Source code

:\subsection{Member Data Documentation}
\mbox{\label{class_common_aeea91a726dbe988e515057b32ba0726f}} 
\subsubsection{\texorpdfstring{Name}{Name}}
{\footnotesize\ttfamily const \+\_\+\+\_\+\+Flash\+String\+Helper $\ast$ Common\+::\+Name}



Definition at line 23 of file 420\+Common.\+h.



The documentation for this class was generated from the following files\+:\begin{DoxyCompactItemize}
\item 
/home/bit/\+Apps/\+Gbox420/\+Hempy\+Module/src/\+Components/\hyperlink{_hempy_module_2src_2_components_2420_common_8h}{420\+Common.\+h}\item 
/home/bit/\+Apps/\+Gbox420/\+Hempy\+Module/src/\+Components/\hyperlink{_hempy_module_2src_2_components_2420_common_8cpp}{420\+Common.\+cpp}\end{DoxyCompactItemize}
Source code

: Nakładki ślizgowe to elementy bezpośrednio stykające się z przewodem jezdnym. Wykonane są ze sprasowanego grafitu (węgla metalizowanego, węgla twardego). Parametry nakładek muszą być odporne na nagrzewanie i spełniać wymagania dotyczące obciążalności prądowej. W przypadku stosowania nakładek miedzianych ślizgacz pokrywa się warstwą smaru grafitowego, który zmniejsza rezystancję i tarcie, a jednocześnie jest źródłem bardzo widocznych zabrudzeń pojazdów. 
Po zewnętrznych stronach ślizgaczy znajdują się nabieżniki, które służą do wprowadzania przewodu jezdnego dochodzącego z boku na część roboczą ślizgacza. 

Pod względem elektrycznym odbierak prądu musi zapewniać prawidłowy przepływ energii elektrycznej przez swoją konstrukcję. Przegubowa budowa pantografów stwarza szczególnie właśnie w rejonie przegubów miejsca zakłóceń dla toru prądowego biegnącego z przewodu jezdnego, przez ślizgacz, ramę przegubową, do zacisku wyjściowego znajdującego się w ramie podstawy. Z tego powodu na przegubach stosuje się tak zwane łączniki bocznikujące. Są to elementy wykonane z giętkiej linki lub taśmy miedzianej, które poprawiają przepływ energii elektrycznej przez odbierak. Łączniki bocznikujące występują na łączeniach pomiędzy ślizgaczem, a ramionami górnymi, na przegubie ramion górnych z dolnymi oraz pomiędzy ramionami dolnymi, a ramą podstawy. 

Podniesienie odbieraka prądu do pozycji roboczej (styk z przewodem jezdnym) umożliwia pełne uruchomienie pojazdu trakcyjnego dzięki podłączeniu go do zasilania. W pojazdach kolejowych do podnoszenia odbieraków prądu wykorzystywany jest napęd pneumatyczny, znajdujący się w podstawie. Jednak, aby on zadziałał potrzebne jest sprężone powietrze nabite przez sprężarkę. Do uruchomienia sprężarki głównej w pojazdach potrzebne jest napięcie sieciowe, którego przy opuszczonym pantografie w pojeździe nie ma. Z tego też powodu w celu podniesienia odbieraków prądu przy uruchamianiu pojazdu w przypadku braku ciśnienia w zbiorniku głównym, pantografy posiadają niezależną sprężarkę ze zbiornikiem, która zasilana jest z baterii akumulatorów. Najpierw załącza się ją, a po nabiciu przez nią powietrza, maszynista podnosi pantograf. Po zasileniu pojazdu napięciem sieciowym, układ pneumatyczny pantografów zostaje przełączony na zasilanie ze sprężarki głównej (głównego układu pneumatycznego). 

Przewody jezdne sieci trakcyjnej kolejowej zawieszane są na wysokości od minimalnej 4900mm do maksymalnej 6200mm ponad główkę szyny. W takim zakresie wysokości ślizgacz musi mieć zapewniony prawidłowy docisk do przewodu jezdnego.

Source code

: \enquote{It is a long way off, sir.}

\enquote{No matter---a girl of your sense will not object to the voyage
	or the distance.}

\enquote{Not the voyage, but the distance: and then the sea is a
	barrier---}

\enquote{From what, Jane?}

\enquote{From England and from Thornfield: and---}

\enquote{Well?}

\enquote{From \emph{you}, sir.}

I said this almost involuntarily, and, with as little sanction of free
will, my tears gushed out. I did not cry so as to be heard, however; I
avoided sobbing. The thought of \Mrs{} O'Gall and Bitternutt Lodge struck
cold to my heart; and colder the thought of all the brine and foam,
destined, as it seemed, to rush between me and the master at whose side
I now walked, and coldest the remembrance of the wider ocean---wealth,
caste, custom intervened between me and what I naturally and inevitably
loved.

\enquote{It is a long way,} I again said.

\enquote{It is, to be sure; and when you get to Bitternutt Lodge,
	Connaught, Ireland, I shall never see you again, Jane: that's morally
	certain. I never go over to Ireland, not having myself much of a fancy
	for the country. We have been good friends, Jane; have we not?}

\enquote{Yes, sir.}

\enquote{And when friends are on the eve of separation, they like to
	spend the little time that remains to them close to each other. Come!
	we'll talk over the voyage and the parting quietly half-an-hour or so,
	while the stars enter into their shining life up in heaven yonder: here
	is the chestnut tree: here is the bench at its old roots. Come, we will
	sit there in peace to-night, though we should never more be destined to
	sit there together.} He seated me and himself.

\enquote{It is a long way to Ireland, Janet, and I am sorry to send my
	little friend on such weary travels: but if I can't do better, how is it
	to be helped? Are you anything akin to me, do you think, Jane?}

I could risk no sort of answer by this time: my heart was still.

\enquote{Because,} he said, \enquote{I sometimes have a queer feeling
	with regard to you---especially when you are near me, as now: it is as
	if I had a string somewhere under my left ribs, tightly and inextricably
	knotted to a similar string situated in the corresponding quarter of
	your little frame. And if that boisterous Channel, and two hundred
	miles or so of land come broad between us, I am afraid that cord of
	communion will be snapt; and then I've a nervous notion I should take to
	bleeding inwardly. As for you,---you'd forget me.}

Directions: Output all lines from the beginning of the data up to the line holding "Definition at line", that line included, exactly as written.

Exercise solution:
Source code

:\subsection{Member Data Documentation}
\mbox{\label{class_common_aeea91a726dbe988e515057b32ba0726f}} 
\subsubsection{\texorpdfstring{Name}{Name}}
{\footnotesize\ttfamily const \+\_\+\+\_\+\+Flash\+String\+Helper $\ast$ Common\+::\+Name}



Definition at line 23 of file 420\+Common.\+h.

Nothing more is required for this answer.